Steve, the creator behind the project, who did not reveal his last name, shared a walk-through of his setup on his YouTube channel @PlanesBoatsandSubmarines. In the video, he says: “With this setup right here, we’re able to make $250,000 of product every month out of a 600 square-foot shop, and today I’m going to show you how it works.”

The system, which Steve says cost “under $10,000 in self-built machinery” to create, uses Arduino boards, an open-source electronics platform, to automate every step of production at the factory, which puts together bottles of Seat Reviver, a boat cleaning product created by Steve.

He told Newsweek: “It’s automated by Arduino boards, which use sensors to detect bottles and control the conveyors, labeling machine, bottle filling, and all other aspects to allow the bottles to be fed from a conveyor and result in a near-finished product at the other end with minimal labor.”

Man who built fully automated factory.

From Idea to Innovation

Steve began building the factory in March 2025, completing it in about two months. “We started with the automatic labeling machine first, bottle machine second, cap-sealing machine third. The hardest part was debugging the code that controls each machine. Eventually, we had a reliable system,” he said.

The inspiration came from his experience in the boating industry. “It all started with the idea that I wanted to create a better alternative for cleaning and protecting boat seats. Having been in the boating industry for over a decade, and between the submarine and my boat rental business, I learned that a lot of products out there required a lot of reapplication, scrubbing, and ultimately damaged the seat threading,” Steve added.

“So, I set out a plan to build an automated factory from scratch, and I knew it would be a fun challenge. This happened before we even launched Seat Reviver, the boat seat cleaner and vinyl protectant that we created,” he said.

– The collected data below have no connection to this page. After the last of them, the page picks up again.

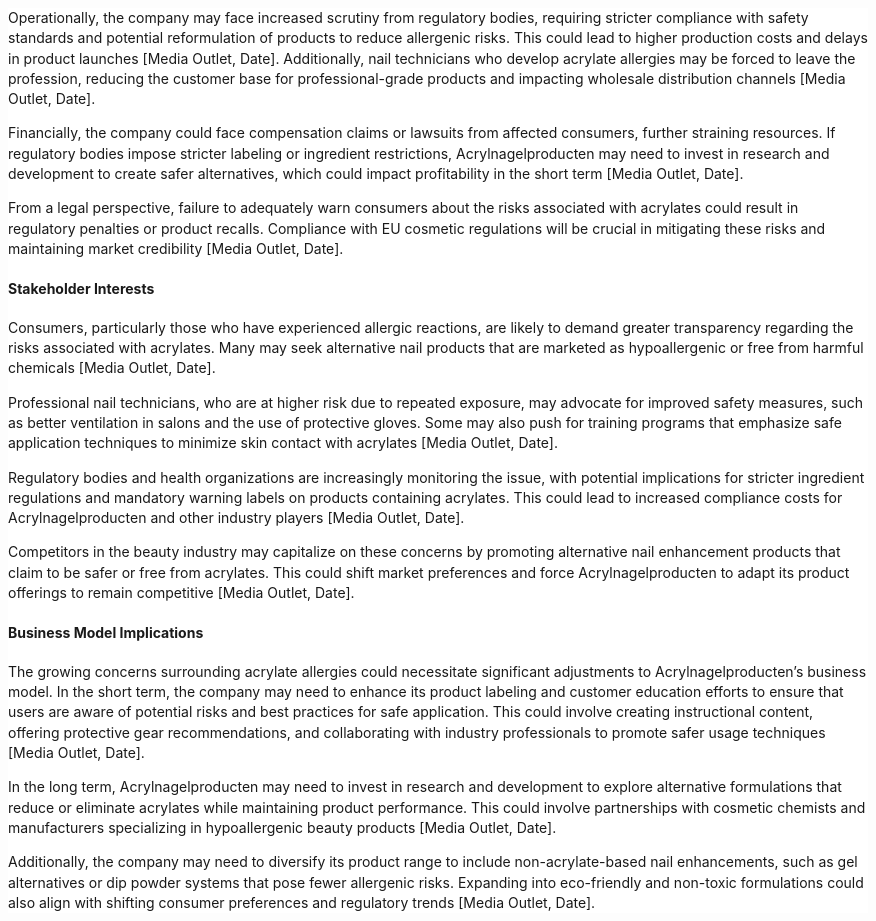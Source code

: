 Operationally, the company may face increased scrutiny from regulatory bodies, requiring stricter compliance with safety standards and potential reformulation of products to reduce allergenic risks. This could lead to higher production costs and delays in product launches [Media Outlet, Date]. Additionally, nail technicians who develop acrylate allergies may be forced to leave the profession, reducing the customer base for professional-grade products and impacting wholesale distribution channels [Media Outlet, Date].  

Financially, the company could face compensation claims or lawsuits from affected consumers, further straining resources. If regulatory bodies impose stricter labeling or ingredient restrictions, Acrylnagelproducten may need to invest in research and development to create safer alternatives, which could impact profitability in the short term [Media Outlet, Date].  

From a legal perspective, failure to adequately warn consumers about the risks associated with acrylates could result in regulatory penalties or product recalls. Compliance with EU cosmetic regulations will be crucial in mitigating these risks and maintaining market credibility [Media Outlet, Date].  

#### Stakeholder Interests  

Consumers, particularly those who have experienced allergic reactions, are likely to demand greater transparency regarding the risks associated with acrylates. Many may seek alternative nail products that are marketed as hypoallergenic or free from harmful chemicals [Media Outlet, Date].  

Professional nail technicians, who are at higher risk due to repeated exposure, may advocate for improved safety measures, such as better ventilation in salons and the use of protective gloves. Some may also push for training programs that emphasize safe application techniques to minimize skin contact with acrylates [Media Outlet, Date].  

Regulatory bodies and health organizations are increasingly monitoring the issue, with potential implications for stricter ingredient regulations and mandatory warning labels on products containing acrylates. This could lead to increased compliance costs for Acrylnagelproducten and other industry players [Media Outlet, Date].  

Competitors in the beauty industry may capitalize on these concerns by promoting alternative nail enhancement products that claim to be safer or free from acrylates. This could shift market preferences and force Acrylnagelproducten to adapt its product offerings to remain competitive [Media Outlet, Date].  

#### Business Model Implications  

The growing concerns surrounding acrylate allergies could necessitate significant adjustments to Acrylnagelproducten’s business model. In the short term, the company may need to enhance its product labeling and customer education efforts to ensure that users are aware of potential risks and best practices for safe application. This could involve creating instructional content, offering protective gear recommendations, and collaborating with industry professionals to promote safer usage techniques [Media Outlet, Date].  

In the long term, Acrylnagelproducten may need to invest in research and development to explore alternative formulations that reduce or eliminate acrylates while maintaining product performance. This could involve partnerships with cosmetic chemists and manufacturers specializing in hypoallergenic beauty products [Media Outlet, Date].  

Additionally, the company may need to diversify its product range to include non-acrylate-based nail enhancements, such as gel alternatives or dip powder systems that pose fewer allergenic risks. Expanding into eco-friendly and non-toxic formulations could also align with shifting consumer preferences and regulatory trends [Media Outlet, Date].  
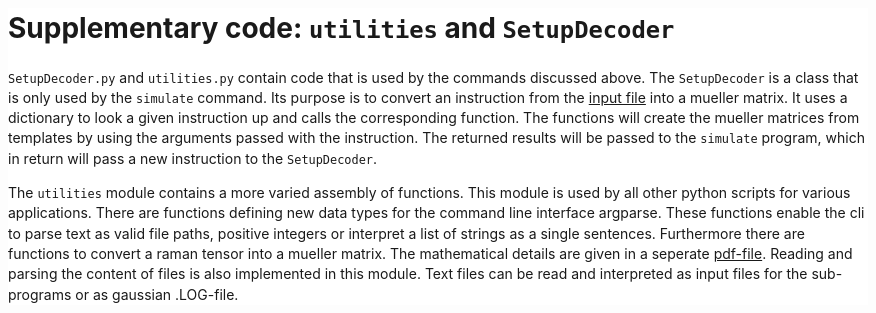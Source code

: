 # Supplementary code: `utilities` and `SetupDecoder`

`SetupDecoder.py` and `utilities.py` contain code that is used by the commands discussed above. The `SetupDecoder` is a class that is only used by the `simulate` command. Its purpose is to convert an instruction from the [input file](#instruction-file) into a mueller matrix. It uses a dictionary to look a given instruction up and calls the corresponding function. The functions will create the mueller matrices from templates by using the arguments passed with the instruction. The returned results will be passed to the `simulate` program, which in return will pass a new instruction to the `SetupDecoder`.

The `utilities` module contains a more varied assembly of functions. This module is used by all other python scripts for various applications. There are functions defining new data types for the command line interface argparse. These functions enable the cli to parse text as valid file paths, positive integers or interpret a list of strings as a single sentences. Furthermore there are functions to convert a raman tensor into a mueller matrix. The mathematical details are given in a seperate [pdf-file](./info/ramanMuellerMatrix.pdf). Reading and parsing the content of files is also implemented in this module. Text files can be read and interpreted as input files for the sub-programs or as gaussian .LOG-file.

Choosing the location was a practical decision. “I chose our shop for economical reasons. I owned it already, and it wasn’t being used. Currently, our shop functions as a mini factory, but we still call it the shop,” Steve added.

Scaling Up Without Breaking the Bank

The results have been staggering. “The factory’s maximum output has been tested to produce $3 million worth of bottles [a year]. In our first month, when our product first went viral, we produced 10,000 units in the first month and maintained output,” Steve said, adding that this is how they have been able to estimate its yearly output, which is equivalent to $3 million.

What makes this achievement even more remarkable is the cost efficiency. “I built each of these machines. If I bought them, they’d cost over a quarter-million to buy,” Steve noted in his video.

He told Newsweek: “You see this technology with many large manufacturing companies, but rarely with small brands, because the commercial equipment costs 10 to 20 times more than it would cost to build it yourself. That’s what makes a project like this rare and special. It’s a grassroots beginning with dedication to scale, and it has allowed us to enter the market with little overhead.”